Supplied information START

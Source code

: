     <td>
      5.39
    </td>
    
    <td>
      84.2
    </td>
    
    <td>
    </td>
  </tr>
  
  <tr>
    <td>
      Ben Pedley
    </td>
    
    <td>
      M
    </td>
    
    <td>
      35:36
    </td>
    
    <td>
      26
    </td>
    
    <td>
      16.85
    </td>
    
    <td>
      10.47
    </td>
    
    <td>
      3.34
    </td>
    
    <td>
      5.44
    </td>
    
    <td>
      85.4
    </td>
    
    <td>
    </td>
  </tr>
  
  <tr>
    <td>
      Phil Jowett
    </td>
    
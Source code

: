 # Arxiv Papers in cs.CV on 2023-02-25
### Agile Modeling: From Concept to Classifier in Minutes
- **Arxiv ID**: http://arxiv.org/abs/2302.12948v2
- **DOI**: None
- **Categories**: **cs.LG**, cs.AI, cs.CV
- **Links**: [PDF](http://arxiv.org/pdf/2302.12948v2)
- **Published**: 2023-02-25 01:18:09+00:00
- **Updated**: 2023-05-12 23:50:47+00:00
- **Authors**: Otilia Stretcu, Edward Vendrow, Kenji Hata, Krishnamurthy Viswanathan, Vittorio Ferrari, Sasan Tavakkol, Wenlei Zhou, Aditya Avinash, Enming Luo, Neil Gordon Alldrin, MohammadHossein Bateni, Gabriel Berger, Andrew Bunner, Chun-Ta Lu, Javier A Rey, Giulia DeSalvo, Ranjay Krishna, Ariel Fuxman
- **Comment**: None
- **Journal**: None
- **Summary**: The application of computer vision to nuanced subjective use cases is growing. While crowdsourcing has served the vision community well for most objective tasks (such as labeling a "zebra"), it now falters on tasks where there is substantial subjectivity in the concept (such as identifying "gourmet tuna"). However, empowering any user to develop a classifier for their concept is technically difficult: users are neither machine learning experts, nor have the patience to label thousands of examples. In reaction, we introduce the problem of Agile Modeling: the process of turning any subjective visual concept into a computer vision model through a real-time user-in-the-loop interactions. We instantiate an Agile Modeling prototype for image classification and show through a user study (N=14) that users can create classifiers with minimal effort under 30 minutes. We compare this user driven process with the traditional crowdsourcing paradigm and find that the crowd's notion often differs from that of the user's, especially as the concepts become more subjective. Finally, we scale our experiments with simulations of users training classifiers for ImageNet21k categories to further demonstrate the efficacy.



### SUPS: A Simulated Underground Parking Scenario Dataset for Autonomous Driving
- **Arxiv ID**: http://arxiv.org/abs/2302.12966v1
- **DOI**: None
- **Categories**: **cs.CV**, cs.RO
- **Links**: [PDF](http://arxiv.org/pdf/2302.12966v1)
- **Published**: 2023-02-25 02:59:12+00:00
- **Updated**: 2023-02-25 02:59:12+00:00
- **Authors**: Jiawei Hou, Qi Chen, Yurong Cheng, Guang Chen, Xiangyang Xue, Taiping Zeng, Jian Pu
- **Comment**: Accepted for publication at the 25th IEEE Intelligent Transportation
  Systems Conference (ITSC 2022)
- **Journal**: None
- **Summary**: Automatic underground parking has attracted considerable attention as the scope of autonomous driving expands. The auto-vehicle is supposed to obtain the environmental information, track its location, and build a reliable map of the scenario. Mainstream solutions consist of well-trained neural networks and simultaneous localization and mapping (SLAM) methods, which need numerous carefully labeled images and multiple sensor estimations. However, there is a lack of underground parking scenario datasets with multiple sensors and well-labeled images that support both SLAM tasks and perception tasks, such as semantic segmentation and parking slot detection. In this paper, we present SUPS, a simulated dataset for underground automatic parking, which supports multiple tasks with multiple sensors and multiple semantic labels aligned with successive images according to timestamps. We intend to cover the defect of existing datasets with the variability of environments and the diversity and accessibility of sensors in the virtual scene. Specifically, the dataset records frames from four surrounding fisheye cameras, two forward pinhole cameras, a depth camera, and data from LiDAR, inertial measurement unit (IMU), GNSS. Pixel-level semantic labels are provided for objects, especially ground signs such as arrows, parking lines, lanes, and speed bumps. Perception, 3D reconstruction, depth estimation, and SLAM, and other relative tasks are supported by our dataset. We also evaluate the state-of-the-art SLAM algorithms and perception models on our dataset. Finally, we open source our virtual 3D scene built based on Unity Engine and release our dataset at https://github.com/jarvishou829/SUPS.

Supplied information END

Scan the entries for lines holding the string "Agile", then copy every one of them.

### Agile Modeling: From Concept to Classifier in Minutes
- **Summary**: The application of computer vision to nuanced subjective use cases is growing. While crowdsourcing has served the vision community well for most objective tasks (such as labeling a "zebra"), it now falters on tasks where there is substantial subjectivity in the concept (such as identifying "gourmet tuna"). However, empowering any user to develop a classifier for their concept is technically difficult: users are neither machine learning experts, nor have the patience to label thousands of examples. In reaction, we introduce the problem of Agile Modeling: the process of turning any subjective visual concept into a computer vision model through a real-time user-in-the-loop interactions. We instantiate an Agile Modeling prototype for image classification and show through a user study (N=14) that users can create classifiers with minimal effort under 30 minutes. We compare this user driven process with the traditional crowdsourcing paradigm and find that the crowd's notion often differs from that of the user's, especially as the concepts become more subjective. Finally, we scale our experiments with simulations of users training classifiers for ImageNet21k categories to further demonstrate the efficacy.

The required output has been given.